Task item — From the entries that follow, reproduce exactly and only the lines from the line with "mit wenig Arbeitsspeicher." to the line with "Some researchers have", endpoints included.

Records from a data source —
====
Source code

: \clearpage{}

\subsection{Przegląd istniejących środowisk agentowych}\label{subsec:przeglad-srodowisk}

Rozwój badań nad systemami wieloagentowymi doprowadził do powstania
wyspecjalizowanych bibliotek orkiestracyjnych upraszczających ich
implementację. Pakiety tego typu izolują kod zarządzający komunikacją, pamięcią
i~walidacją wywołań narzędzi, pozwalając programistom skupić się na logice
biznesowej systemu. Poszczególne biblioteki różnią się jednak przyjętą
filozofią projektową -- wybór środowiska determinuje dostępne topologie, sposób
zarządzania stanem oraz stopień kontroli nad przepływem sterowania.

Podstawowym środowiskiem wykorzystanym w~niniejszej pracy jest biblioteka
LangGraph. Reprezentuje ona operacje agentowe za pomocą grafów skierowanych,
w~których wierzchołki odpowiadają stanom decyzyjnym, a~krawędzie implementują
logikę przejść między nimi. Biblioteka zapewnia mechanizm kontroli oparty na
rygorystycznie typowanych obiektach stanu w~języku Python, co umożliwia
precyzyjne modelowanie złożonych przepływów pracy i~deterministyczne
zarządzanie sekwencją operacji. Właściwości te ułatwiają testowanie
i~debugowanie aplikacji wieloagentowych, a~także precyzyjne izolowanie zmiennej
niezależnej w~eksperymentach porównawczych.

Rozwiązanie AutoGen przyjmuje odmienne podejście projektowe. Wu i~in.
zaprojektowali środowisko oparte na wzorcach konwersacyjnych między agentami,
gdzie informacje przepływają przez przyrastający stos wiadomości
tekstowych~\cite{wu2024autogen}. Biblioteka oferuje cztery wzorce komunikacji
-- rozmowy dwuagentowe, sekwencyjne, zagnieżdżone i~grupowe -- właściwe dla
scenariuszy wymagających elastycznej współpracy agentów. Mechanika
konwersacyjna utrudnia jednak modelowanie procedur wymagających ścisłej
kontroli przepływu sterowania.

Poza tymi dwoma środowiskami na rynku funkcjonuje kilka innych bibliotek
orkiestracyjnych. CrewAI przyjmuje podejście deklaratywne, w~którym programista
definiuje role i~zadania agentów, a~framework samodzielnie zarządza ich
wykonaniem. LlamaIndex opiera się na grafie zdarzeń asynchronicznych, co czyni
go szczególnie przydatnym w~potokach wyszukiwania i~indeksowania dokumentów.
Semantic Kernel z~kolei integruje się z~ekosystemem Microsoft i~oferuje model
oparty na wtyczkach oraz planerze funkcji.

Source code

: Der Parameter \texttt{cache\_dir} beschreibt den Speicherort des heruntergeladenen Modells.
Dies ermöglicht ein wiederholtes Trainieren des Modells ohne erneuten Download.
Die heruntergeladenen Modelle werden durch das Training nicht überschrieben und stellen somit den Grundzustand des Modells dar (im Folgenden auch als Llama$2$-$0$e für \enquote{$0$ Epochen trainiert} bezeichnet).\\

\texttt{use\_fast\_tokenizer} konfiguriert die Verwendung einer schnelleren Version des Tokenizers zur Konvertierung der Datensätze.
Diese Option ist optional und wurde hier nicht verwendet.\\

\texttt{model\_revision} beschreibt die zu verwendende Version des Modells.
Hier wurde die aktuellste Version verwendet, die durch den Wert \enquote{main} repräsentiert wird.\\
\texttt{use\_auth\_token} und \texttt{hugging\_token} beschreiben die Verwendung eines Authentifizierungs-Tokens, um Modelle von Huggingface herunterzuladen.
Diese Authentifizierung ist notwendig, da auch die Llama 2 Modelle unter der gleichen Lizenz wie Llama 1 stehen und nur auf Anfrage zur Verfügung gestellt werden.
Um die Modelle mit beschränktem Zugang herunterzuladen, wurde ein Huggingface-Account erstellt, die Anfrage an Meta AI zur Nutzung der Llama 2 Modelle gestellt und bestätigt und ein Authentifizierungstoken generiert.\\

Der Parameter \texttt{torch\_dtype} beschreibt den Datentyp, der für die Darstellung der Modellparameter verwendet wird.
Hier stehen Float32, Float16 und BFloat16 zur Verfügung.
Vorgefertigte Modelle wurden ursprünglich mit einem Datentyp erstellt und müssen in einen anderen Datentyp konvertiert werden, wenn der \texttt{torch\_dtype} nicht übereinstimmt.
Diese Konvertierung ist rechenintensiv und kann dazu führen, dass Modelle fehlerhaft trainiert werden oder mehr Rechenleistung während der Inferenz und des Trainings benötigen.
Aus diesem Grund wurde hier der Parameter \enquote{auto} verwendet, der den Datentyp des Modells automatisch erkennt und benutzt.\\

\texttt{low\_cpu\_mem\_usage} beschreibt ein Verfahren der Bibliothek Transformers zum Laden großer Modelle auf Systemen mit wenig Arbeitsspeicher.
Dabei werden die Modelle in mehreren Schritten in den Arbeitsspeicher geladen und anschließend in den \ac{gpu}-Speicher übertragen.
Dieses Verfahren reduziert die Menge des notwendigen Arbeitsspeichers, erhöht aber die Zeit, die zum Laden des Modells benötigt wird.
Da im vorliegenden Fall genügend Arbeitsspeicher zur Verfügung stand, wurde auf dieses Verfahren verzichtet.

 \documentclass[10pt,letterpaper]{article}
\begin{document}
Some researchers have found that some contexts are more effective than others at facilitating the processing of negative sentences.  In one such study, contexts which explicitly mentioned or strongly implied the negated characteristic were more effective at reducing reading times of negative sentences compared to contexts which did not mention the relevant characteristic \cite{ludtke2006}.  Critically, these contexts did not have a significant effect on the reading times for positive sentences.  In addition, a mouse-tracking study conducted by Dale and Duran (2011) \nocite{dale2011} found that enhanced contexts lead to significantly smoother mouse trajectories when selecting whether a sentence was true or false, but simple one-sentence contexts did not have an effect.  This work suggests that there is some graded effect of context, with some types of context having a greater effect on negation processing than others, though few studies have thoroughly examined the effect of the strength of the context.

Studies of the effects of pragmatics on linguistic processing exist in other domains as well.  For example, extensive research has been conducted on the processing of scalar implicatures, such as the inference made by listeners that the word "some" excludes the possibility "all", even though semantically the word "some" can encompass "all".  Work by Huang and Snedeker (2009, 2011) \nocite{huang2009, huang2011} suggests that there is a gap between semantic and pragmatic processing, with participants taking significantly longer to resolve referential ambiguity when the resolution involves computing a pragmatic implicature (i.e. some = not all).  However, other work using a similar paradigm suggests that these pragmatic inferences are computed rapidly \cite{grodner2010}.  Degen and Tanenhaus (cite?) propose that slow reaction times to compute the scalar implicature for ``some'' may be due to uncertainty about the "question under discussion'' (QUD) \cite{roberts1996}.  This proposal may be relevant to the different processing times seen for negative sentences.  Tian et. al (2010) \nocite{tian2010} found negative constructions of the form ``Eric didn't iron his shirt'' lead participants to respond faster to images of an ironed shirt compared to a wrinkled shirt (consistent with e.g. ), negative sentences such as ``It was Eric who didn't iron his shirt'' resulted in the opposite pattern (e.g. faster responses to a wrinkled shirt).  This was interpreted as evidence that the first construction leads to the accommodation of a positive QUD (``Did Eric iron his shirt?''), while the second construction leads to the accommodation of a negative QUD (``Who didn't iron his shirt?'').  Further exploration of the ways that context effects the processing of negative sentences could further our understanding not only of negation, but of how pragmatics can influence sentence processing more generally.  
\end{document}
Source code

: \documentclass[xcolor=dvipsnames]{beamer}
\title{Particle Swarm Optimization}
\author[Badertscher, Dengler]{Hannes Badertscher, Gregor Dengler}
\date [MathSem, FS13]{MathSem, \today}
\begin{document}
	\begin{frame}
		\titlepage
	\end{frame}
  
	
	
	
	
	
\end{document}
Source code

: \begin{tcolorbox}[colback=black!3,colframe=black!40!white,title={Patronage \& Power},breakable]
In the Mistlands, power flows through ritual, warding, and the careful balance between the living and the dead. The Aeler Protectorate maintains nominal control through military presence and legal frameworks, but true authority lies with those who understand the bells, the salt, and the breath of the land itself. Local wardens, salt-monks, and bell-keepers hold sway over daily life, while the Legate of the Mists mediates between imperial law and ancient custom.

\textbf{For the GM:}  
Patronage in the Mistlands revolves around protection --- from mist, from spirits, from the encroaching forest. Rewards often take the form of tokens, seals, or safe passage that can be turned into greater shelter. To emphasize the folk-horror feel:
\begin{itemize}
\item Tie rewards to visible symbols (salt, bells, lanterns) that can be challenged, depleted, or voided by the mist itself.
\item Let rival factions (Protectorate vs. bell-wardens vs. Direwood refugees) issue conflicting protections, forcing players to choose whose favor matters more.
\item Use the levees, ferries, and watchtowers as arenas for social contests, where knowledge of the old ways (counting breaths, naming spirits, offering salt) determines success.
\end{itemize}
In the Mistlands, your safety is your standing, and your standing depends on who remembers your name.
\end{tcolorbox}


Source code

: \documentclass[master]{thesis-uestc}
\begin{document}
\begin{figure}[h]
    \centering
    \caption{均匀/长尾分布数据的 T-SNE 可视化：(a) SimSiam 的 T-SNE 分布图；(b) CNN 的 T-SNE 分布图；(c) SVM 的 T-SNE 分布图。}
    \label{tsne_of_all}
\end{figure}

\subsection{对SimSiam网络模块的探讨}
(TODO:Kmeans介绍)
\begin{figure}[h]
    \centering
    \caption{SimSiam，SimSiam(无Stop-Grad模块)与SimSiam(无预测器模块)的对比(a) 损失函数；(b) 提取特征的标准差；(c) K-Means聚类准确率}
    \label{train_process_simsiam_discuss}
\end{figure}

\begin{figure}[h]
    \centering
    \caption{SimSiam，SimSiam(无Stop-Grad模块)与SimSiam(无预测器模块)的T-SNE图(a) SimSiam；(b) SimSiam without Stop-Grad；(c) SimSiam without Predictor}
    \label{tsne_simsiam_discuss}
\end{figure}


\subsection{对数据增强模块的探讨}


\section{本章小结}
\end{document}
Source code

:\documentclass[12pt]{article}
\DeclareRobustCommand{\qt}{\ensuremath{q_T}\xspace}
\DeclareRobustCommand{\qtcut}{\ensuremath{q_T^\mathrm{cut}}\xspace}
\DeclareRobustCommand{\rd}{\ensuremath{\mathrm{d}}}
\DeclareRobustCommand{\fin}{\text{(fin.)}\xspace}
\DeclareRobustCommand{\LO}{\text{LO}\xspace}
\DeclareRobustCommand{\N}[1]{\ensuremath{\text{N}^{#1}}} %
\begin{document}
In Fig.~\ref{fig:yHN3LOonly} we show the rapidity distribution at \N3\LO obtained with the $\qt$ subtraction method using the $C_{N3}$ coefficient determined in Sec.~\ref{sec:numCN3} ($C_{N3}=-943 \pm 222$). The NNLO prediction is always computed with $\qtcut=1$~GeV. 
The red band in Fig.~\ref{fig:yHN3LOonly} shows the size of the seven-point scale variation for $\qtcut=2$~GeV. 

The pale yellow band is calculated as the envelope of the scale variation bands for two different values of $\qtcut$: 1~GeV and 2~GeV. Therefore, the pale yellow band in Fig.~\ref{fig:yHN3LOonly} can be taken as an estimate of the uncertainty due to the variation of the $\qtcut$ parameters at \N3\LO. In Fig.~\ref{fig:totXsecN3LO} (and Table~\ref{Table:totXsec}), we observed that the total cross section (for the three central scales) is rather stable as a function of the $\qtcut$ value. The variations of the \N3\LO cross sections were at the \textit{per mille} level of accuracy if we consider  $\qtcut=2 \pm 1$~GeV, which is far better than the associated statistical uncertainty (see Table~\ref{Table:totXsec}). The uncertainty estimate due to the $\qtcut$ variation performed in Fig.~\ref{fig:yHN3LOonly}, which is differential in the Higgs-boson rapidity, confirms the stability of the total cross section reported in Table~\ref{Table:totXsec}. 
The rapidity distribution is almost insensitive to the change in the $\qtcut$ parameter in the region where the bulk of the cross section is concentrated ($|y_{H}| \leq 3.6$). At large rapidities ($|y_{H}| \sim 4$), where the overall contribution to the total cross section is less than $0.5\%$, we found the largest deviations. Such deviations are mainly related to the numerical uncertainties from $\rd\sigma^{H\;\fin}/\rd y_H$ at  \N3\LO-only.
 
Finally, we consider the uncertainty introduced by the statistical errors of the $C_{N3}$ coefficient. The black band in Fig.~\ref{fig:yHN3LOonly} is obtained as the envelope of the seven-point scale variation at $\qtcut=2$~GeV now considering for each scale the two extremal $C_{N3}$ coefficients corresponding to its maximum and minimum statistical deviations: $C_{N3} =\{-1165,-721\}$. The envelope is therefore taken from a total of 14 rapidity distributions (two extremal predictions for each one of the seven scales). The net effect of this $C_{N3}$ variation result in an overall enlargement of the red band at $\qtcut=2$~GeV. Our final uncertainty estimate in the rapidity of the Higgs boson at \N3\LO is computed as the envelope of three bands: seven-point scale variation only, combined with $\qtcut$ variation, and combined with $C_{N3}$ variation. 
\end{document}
====
Finished task —
\texttt{low\_cpu\_mem\_usage} beschreibt ein Verfahren der Bibliothek Transformers zum Laden großer Modelle auf Systemen mit wenig Arbeitsspeicher.
Dabei werden die Modelle in mehreren Schritten in den Arbeitsspeicher geladen und anschließend in den \ac{gpu}-Speicher übertragen.
Dieses Verfahren reduziert die Menge des notwendigen Arbeitsspeichers, erhöht aber die Zeit, die zum Laden des Modells benötigt wird.
Da im vorliegenden Fall genügend Arbeitsspeicher zur Verfügung stand, wurde auf dieses Verfahren verzichtet.

 \documentclass[10pt,letterpaper]{article}
\begin{document}
Some researchers have found that some contexts are more effective than others at facilitating the processing of negative sentences.  In one such study, contexts which explicitly mentioned or strongly implied the negated characteristic were more effective at reducing reading times of negative sentences compared to contexts which did not mention the relevant characteristic \cite{ludtke2006}.  Critically, these contexts did not have a significant effect on the reading times for positive sentences.  In addition, a mouse-tracking study conducted by Dale and Duran (2011) \nocite{dale2011} found that enhanced contexts lead to significantly smoother mouse trajectories when selecting whether a sentence was true or false, but simple one-sentence contexts did not have an effect.  This work suggests that there is some graded effect of context, with some types of context having a greater effect on negation processing than others, though few studies have thoroughly examined the effect of the strength of the context.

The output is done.